In many cases, the choices that characters make are key events that determine the shape of a book. They are also great opportunities to explore difficult moral questions and dilemmas. Maybe your character has to choose between the greater good and personal desires. Perhaps they are faced with a decision that hinges on loyalty to loved ones versus making the moral choice. They could be tempted by greed, vanity, cowardice, or anger. There are so many difficult choices you can force upon your characters.

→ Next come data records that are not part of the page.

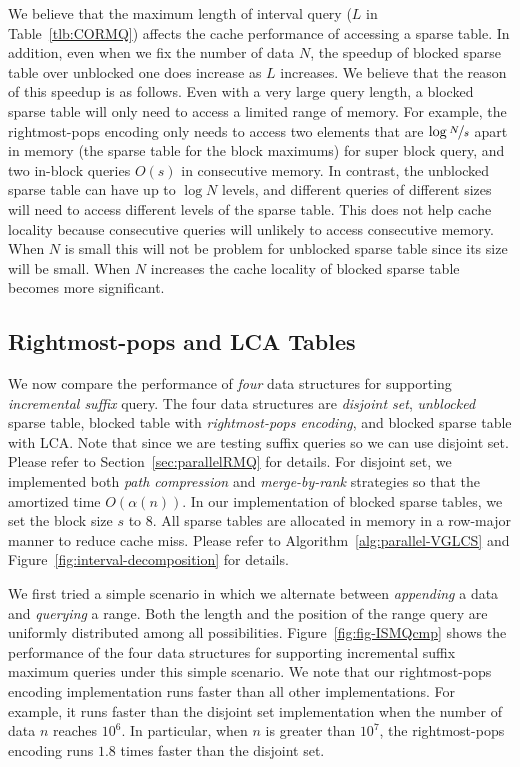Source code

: We believe that the maximum length of interval query ($L$ in
Table~\ref{tlb:CORMQ}) affects the cache performance of accessing a
sparse table.  In addition, even when we fix the number of data $N$, the
speedup of blocked sparse table over unblocked one does increase as $L$
increases.  We believe that the reason of this speedup is as follows.
Even with a very large query length, a blocked sparse table will only
need to access a limited range of memory.  For example, the
rightmost-pops encoding only needs to access two elements that are
$\log{\nicefrac{N}{s}}$ apart in memory (the sparse table for the block
maximums) for super block query, and two in-block queries $O(s)$ in
consecutive memory.  In contrast, the unblocked sparse table can have up
to $\log N$ levels, and different queries of different sizes will need
to access different levels of the sparse table.  This does not help
cache locality because consecutive queries will unlikely to access
consecutive memory.  When $N$ is small this will not be problem for
unblocked sparse table since its size will be small.  When $N$ increases
the cache locality of blocked sparse table becomes more significant.




\subsection{Rightmost-pops and LCA Tables}

We now compare the performance of {\em four} data structures for
supporting {\em incremental suffix} query.  The four data structures
are {\em disjoint set}, {\em unblocked} sparse table, blocked table
with {\em rightmost-pops encoding}, and blocked sparse table with
LCA. Note that since we are testing suffix queries so we can use
disjoint set.  Please refer to Section~\ref{sec:parallelRMQ} for
details. For disjoint set, we implemented both {\em path compression}
and {\em merge-by-rank} strategies so that the amortized time
$O(\alpha(n))$. In our implementation of blocked sparse tables, we set
the block size $s$ to $8$.  All sparse tables are allocated in memory
in a row-major manner to reduce cache miss.  Please refer to
Algorithm~\ref{alg:parallel-VGLCS} and
Figure~\ref{fig:interval-decomposition} for details.


We first tried a simple scenario in which we alternate between {\em
  appending} a data and {\em querying} a range.  Both the length and
the position of the range query are uniformly distributed among all
possibilities.  Figure~\ref{fig:fig-ISMQcmp} shows the performance of
the four data structures for supporting incremental suffix maximum
queries under this simple scenario.  We note that our rightmost-pops
encoding implementation runs faster than all other
implementations. For example, it runs faster than the disjoint set
implementation when the number of data $n$ reaches $10^6$.  In
particular, when $n$ is greater than $10^7$, the rightmost-pops
encoding runs $1.8$ times faster than the disjoint set.


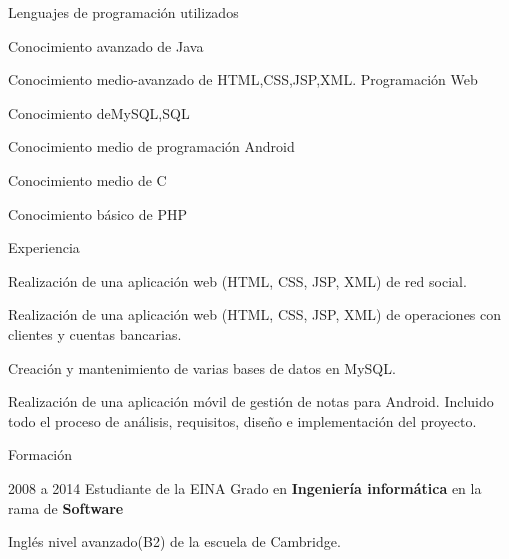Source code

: \begin{cv}{}
\vspace{2em}	
\begin{cvlist}{Lenguajes de programación utilizados}
\item Conocimiento avanzado de Java
\item Conocimiento medio-avanzado de HTML,CSS,JSP,XML. Programación Web
\item Conocimiento deMySQL,SQL
\item Conocimiento medio de programación Android
\item Conocimiento medio de C
\item Conocimiento básico de PHP
\end{cvlist}

\begin{cvlist}{Experiencia}

	\item Realización de una aplicación web (HTML, CSS, JSP, XML) de red social.
	\item Realización de una aplicación web (HTML, CSS, JSP, XML) de operaciones con clientes y
cuentas bancarias.
	\item Creación y mantenimiento de varias bases de datos en MySQL.
	\item Realización de una aplicación móvil de gestión de notas para Android. Incluido todo el
proceso de análisis, requisitos, diseño e implementación del proyecto.

\end{cvlist}

\begin{cvlist}{Formación}

	\item[2008 a 2014] Estudiante de la EINA
		Grado en \textbf{Ingeniería informática} en la rama de \textbf{Software}\\
	\item[Inglés]  nivel avanzado(B2) de la escuela de Cambridge.


\end{cvlist}

\end{cv}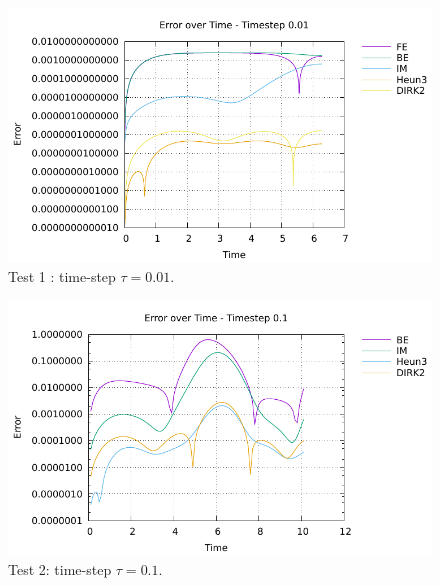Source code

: \documentclass[10pt]{article}
\begin{document}
 \begin{figure}[H]
 \begin{center}
    \includegraphics[width=1\textwidth]{plot1_001.pdf}
  \end{center}
  \caption{Test 1 : time-step $\tau = 0.01$.
  \label{fig: 1_001}}
\end{figure}

 \begin{figure}[H]
 \begin{center}
    \includegraphics[width=1\textwidth]{plot2_01.pdf}
  \end{center}
  \caption{Test 2: time-step $\tau = 0.1$.
  \label{fig:2_01}}
\end{figure}
\end{document}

Not only can such decisions drive the narrative of a book, but they can also make readers think about very real dilemmas they face in their own lives, and broader questions about the nature of "right" and "wrong." A really good book doesn't just entertain us, but makes us think and forces us to come to our own conclusions. It makes us consider things we may not have before and leads us to apply ideas to the real world, no matter how magical the setting of the book is.

Focus on relationships

Often, the decisions that a character has to make and the experiences they go through are closely linked to other characters. In the case of Frankenstein, the central relationship is between the monster and the scientist who created him. It's not a relationship that involves much contact, but it is what the narrative revolves around. Relationships can redeem, such as Snape's love for Harry's mother Lily. Alternatively, they can cause a character's downfall, such as Jaime Lannister's incestuous relationship with Cersei or Gatsby's obsession with Daisy Buchanan. Humans are social creatures, and we are affected by our relationships with others. Moreover, relationships are a great motivating factor for morally ambiguous characters, whether they lead to temptation, redemption, or other moral challenges.

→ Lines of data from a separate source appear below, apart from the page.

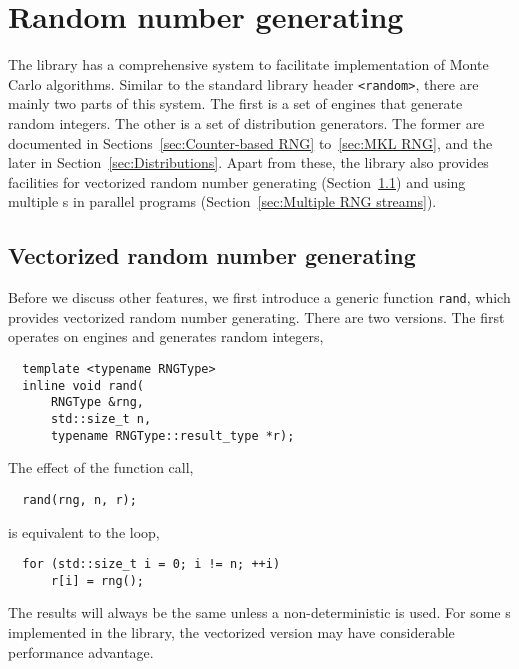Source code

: \chapter{Random number generating}
\label{chap:Random number generating}

The library has a comprehensive \rng system to facilitate implementation of
Monte Carlo algorithms. Similar to the standard library header \verb|<random>|,
there are mainly two parts of this system. The first is a set of \rng{} engines
that generate random integers. The other is a set of distribution generators.
The former are documented in Sections~\ref{sec:Counter-based RNG}
to~\ref{sec:MKL RNG}, and the later in Section~\ref{sec:Distributions}. Apart
from these, the library also provides facilities for vectorized random number
generating (Section~\ref{sec:Vectorized random number generating}) and using
multiple \rng{}s in parallel programs (Section~\ref{sec:Multiple RNG streams}).

\section{Vectorized random number generating}
\label{sec:Vectorized random number generating}

Before we discuss other features, we first introduce a generic function
\verb|rand|, which provides vectorized random number generating. There are two
versions. The first operates on \rng engines and generates random integers,
\begin{Verbatim}
  template <typename RNGType>
  inline void rand(
      RNGType &rng,
      std::size_t n,
      typename RNGType::result_type *r);
\end{Verbatim}
The effect of the function call,
\begin{Verbatim}
  rand(rng, n, r);
\end{Verbatim}
is equivalent to the loop,
\begin{Verbatim}
  for (std::size_t i = 0; i != n; ++i)
      r[i] = rng();
\end{Verbatim}
The results will always be the same unless a non-deterministic \rng is used.
For some \rng{}s implemented in the library, the vectorized version may have
considerable performance advantage.

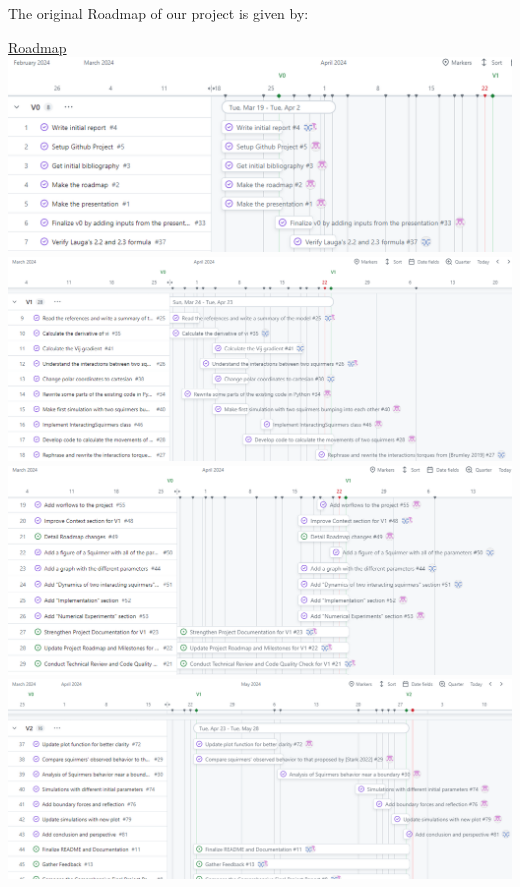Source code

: \documentclass{article}
\begin{document}
The original Roadmap of our project is given by:
\begin{center}
    \href{https://github.com/orgs/master-csmi/projects/23/views/2}{Roadmap}
    \includegraphics[width=1.2\textwidth]{Presentation/images/roadmapV0_1.png}
    \vspace{1em} %
    \includegraphics[width=1.2\textwidth]{Presentation/images/roadmapV1_1.png}
    \vspace{1em} %
    \includegraphics[width=1.2\textwidth]{Presentation/images/roadmapV1_2.png}
    \vspace{1em} %
    \includegraphics[width=1.2\textwidth]{Presentation/images/roadmapV2.png}
\end{center}
\end{document}
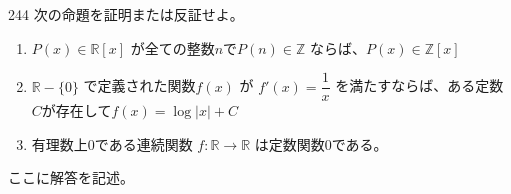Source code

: \begin{thm}{244}{}{}
 次の命題を証明または反証せよ。
 \begin{enumerate}
  \item $P(x)\in\mathbb{R}[x]$ が全ての整数$n$で$P(n)\in\mathbb{Z}$ ならば、$P(x)\in\mathbb{Z}[x]$
  \item $\mathbb{R}-\{0\}$ で定義された関数$f(x)$ が $f'(x)=\dfrac{1}{x}$ を満たすならば、ある定数$C$が存在して$f(x)=\log |x|+C$
  \item 有理数上0である連続関数 $f:\mathbb{R}\rightarrow\mathbb{R}$ は定数関数0である。
 \end{enumerate}
\end{thm}

ここに解答を記述。
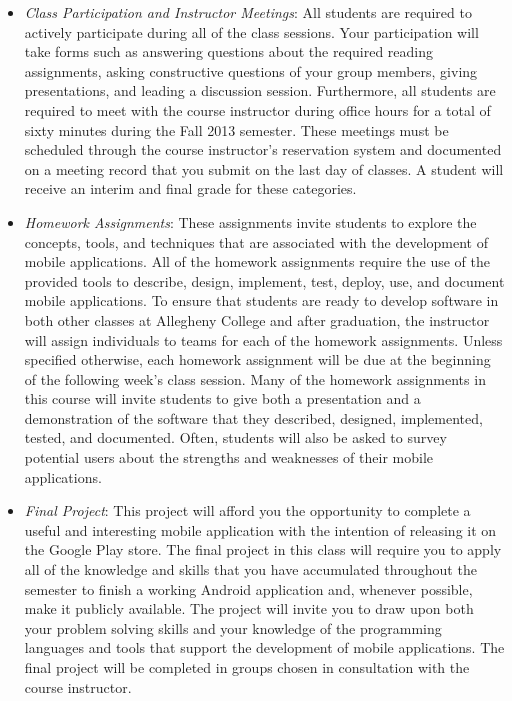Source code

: \begin{itemize}

	\item {\em Class Participation and Instructor Meetings}: All students are required to actively participate during
		all of the class sessions. Your participation will take forms such as answering questions about the required
		reading assignments, asking constructive questions of your group members, giving presentations, and leading a
		discussion session. Furthermore, all students are required to meet with the course instructor during office
		hours for a total of sixty minutes during the Fall 2013 semester.  These meetings must be scheduled through the
		course instructor's reservation system and documented on a meeting record that you submit on the last day of
		classes. A student will receive an interim and final grade for these categories.

	\item {\em Homework Assignments}: These assignments invite students to explore the concepts, tools, and techniques
		that are associated with the development of mobile applications.  All of the homework assignments require the
		use of the provided tools to describe, design, implement, test, deploy, use, and document mobile applications.
		To ensure that students are ready to develop software in both other classes at Allegheny College and after
		graduation, the instructor will assign individuals to teams for each of the homework assignments.  Unless
		specified otherwise, each homework assignment will be due at the beginning of the following week's class
		session.  Many of the homework assignments in this course will invite students to give both a presentation and a
		demonstration of the software that they described, designed, implemented, tested, and documented. Often,
		students will also be asked to survey potential users about the strengths and weaknesses of their mobile
		applications.
	
	\item {\em Final Project}: This project will afford you the opportunity to complete a useful and interesting mobile
		application with the intention of releasing it on the Google Play store.	The final project in this class will
		require you to apply all of the knowledge and skills that you have accumulated throughout the semester
		to finish a working Android application and, whenever possible, make it publicly available.  The project will
		invite you to draw upon both your problem solving skills and your knowledge of the programming languages and tools
		that support the development of mobile applications. The final project will be completed in groups chosen in
		consultation with the course instructor.
		
\end{itemize}

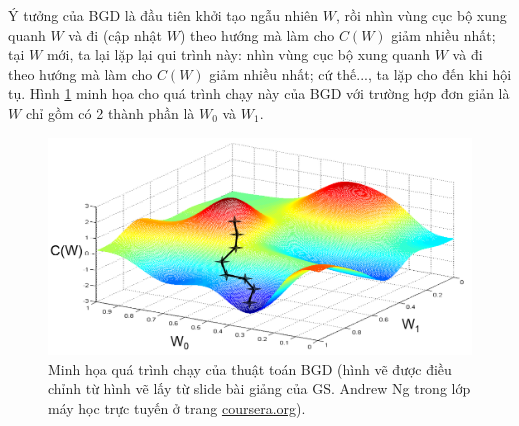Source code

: Ý tưởng của BGD là đầu tiên khởi tạo ngẫu nhiên $W$, rồi nhìn vùng cục bộ xung quanh $W$ và đi (cập nhật $W$) theo hướng mà làm cho $C(W)$ giảm nhiều nhất; tại $W$ mới, ta lại lặp lại qui trình này: nhìn vùng cục bộ xung quanh $W$ và đi theo hướng mà làm cho $C(W)$ giảm nhiều nhất; cứ thế..., ta lặp cho đến khi hội tụ. Hình \ref{fig_BGD} minh họa cho quá trình chạy này của BGD với trường hợp đơn giản là $W$ chỉ gồm có 2 thành phần là $W_0$ và $W_1$.
\begin{figure}
	\centering
	\includegraphics[width=\textwidth]{BGD}
	\caption[Minh họa quá trình chạy của thuật toán BGD]{Minh họa quá trình chạy của thuật toán BGD (hình vẽ được điều chỉnh từ hình vẽ lấy từ slide bài giảng của GS. Andrew Ng trong lớp máy học trực tuyến ở trang \url{coursera.org}).}
	\label{fig_BGD}
\end{figure}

In addition to that, it's important to consider the conflicting motives and forces informing all of your characters. Although not all your characters need to be morally ambiguous, they should all be complex. Even the most heroic character can struggle with temptation and can make the wrong choice from time to time. Even the evilest villains should have elements that we can empathize with or moments of kindness. Otherwise, they are nothing more than a caricature. That does not mean that you cannot have people who are essentially good and those who are essentially evil. However, inserting a little ambiguity into all of your characters makes them more authentic and human. Each character should be well-rounded, believable, and multifaceted. Writing explicitly morally ambiguous characters can help you make better characters all round.

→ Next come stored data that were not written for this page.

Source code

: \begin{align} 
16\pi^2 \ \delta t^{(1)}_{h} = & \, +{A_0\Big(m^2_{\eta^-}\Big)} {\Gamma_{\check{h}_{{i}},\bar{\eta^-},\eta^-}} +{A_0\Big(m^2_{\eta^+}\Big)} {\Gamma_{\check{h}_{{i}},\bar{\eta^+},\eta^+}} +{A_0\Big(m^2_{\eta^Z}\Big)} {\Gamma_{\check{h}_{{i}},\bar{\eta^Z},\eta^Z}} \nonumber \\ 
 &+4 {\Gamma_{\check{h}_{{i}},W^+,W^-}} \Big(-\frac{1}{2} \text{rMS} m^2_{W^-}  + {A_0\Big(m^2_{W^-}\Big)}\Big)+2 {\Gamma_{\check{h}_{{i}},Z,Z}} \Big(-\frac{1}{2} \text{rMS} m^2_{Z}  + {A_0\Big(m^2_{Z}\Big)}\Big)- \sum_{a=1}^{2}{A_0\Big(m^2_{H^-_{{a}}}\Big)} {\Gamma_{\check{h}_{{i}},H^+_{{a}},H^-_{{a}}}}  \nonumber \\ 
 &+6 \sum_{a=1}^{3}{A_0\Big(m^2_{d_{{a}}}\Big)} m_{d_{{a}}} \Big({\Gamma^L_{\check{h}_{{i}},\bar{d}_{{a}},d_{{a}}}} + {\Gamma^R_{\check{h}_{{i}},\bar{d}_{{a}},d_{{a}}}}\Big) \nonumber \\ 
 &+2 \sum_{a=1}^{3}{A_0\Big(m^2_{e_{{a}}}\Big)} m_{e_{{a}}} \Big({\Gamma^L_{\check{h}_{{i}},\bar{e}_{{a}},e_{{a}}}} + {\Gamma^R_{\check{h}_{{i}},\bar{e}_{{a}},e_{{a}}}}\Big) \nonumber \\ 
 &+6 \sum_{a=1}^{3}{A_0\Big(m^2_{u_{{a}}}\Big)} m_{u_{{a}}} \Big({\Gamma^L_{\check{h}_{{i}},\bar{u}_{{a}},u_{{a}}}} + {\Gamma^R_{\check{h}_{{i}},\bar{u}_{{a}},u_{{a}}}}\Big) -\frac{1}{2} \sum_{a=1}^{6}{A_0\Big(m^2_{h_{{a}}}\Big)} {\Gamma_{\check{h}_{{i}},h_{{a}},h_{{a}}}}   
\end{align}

There is so much you can do with morally ambiguous characters, whether you write mystery, adventure, social commentary, literary or speculative fiction. They can lie anywhere on the morality scale, and they change and develop in a myriad of ways as the narrative progresses. Their transgressions can be major or mostly within themselves. Their goodness can prevail, or they can succumb to their fatal weakness. They offer opportunities to bring up moral dilemmas and questions about what makes up a person's character and what deserves sympathy or forgiveness. They can make us look deep within ourselves, and they can keep us riveted. If you write them well, they can end up being the most interesting characters in a novel, whether they are central to the narrative or not. You can write from their perspective or someone else's who is trying to figure them out. The possibilities are endless.

Even beyond the explicitly ambiguous characters, expanding the lessons they teach us about humanity by adding elements of ambiguity to all your characters can really elevate your writing. Hopefully, reading this has made you excited to pick up your pen or fire up your computer and start crafting some great complex characters!